Supreme Court gives Kauai man more time to fight IRS

He's already won lower court rulings that he is owed $30,000 in overpaid taxes

By Russ Lynch
Star-Bulletin



A Kauai man has won a tax extension of an unusual kind: More time to convince the Supreme Court that he shouldn't have to go on fighting for an IRS refund already approved by lower courts.

Nicholas T. Scott of Kapaa now has until May 12 to respond to a Justice Department petition against him in the high court. The response had been due April 23, Scott said.

Scott has been fighting for $30,000 he paid the Internal Revenue Service for 1985, a year in which he in fact did not owe any taxes.
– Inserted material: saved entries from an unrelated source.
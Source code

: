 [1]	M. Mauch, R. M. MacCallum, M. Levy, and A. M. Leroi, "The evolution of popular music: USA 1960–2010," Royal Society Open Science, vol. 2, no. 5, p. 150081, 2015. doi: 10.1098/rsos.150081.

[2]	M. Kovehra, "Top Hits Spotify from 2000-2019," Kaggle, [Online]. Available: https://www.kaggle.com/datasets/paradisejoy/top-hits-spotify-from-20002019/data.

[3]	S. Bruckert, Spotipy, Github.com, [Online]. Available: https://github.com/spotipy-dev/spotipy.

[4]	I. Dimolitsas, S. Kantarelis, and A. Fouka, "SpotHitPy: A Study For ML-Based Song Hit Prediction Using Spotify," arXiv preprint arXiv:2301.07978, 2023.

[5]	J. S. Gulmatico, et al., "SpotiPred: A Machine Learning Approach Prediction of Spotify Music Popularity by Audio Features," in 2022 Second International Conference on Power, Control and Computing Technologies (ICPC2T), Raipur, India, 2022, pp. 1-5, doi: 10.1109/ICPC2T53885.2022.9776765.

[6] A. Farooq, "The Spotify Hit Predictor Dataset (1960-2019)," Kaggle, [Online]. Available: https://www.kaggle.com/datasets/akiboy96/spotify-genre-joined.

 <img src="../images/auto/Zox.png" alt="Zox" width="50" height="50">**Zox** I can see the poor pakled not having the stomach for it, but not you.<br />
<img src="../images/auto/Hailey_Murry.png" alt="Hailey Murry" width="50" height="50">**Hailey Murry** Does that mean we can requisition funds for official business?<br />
The IRS wouldn't repay the money because, it said, Scott filed for the refund after a two-year time limit had expired.

Scott, representing himself, went on to convince a federal court in Honolulu and a U.S. appeals court that the deadline should not apply because alcoholism rendered him mentally incompetent when he overpaid his taxes.
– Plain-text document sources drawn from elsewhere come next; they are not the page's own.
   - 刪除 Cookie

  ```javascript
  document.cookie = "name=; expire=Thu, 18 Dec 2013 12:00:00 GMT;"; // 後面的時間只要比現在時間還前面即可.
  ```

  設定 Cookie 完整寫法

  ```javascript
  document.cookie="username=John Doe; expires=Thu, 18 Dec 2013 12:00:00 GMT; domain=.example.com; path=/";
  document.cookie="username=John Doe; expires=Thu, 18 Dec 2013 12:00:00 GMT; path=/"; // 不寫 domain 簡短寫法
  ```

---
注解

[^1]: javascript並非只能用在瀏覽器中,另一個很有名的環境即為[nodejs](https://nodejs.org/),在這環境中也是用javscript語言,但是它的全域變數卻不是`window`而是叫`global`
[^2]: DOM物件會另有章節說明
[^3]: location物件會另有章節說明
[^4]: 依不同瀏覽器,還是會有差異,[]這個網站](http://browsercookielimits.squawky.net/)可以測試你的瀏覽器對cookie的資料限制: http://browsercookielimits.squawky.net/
The IRS still would not pay, however, and in January of this year asked the Supreme Court to decide. If the high court won't hear the case, Scott said, he is due the $30,000 plus many thousands more in interest.

The Supreme Court recently asked Scott and representatives of a deceased taxpayer who filed a similar case to respond to the Justice Department's petition to the high court.

Scott said he hopes his response, when he does file it, will convince the court not to hear the case and leave the earlier decisions in his favor standing, so he can get his money back.

He had the unusual distinction of having his case mentioned early this year by President Clinton, who said he wouldn't interfere but thought the Treasury Department should come up with new rules specifically for cases like Scott's, where a period of mental incompetence was proved in court.

The other case Clinton mentioned involved a man in his nineties who was senile when he wrote the IRS a check for $7,000 when he meant $700.

Scott said that while Clinton's interest and the earlier push by the IRS and the Justice Department make the incompetency cases seem important, they really aren't. At least, not important enough to go before the highest court in the land, he said.

There has been none of the rush of similar cases that Justice said would come. "It hasn't happened," Scott said in a telephone interview Monday.

Besides, he said, the high court doesn't hear more than about 100 of the thousands of cases that come before it each year.

At the very least the case could wait a while until some other district cases are decided, because the courts so far are about evenly decided, he said.

"I've got the time and the inclination (to wait)," he said. Still, Scott holds to the idea that he has right on his side. "If you overpaid the electricity bill, or the gas bill, don't you deserve a refund?"

He had been an attorney practicing in California when his troubles started. He lost his law license because of his drinking, bought a wine shop with an inheritance, lost that too and got his affairs in a muddle because of alcoholism, according to his legal filings.

Scott said that he is contemplating trying out for a law license again, perhaps in Hawaii, and has his alcoholism under control. Meanwhile, he is looking after a friend's house on Kauai.